- _Brief_
Reproduction of part of the material below, pictures omitted: copy exactly, and only, the lines starting with the one with "자주 사용하는 문구를 따로 properties파일로 관리하는 방법 알아보기" and going on through the one with "Wed 23 Apr 2025 07:50:59 PM PDT".

- _Provided entries_
***

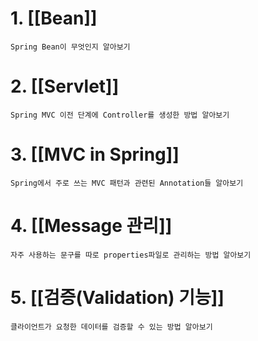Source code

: # 1. [[Bean]]
	Spring Bean이 무엇인지 알아보기
# 2. [[Servlet]]
	Spring MVC 이전 단계에 Controller를 생성한 방법 알아보기
# 3. [[MVC in Spring]]
	Spring에서 주로 쓰는 MVC 패턴과 관련된 Annotation들 알아보기
# 4. [[Message 관리]]
	자주 사용하는 문구를 따로 properties파일로 관리하는 방법 알아보기
# 5. [[검증(Validation) 기능]]
	클라이언트가 요청한 데이터를 검증할 수 있는 방법 알아보기
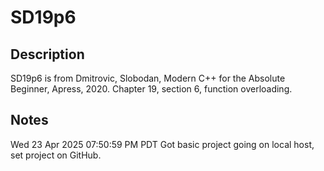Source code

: # SD19p6
## Description
SD19p6 is from Dmitrovic, Slobodan, Modern C++ for the Absolute Beginner,
Apress, 2020. Chapter 19, section 6, function overloading.



## Notes

Wed 23 Apr 2025 07:50:59 PM PDT
Got basic project going on local host, set project on GitHub.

***

- _Solution to this exercise_
	자주 사용하는 문구를 따로 properties파일로 관리하는 방법 알아보기
# 5. [[검증(Validation) 기능]]
	클라이언트가 요청한 데이터를 검증할 수 있는 방법 알아보기
Source code

: # SD19p6
## Description
SD19p6 is from Dmitrovic, Slobodan, Modern C++ for the Absolute Beginner,
Apress, 2020. Chapter 19, section 6, function overloading.



## Notes

Wed 23 Apr 2025 07:50:59 PM PDT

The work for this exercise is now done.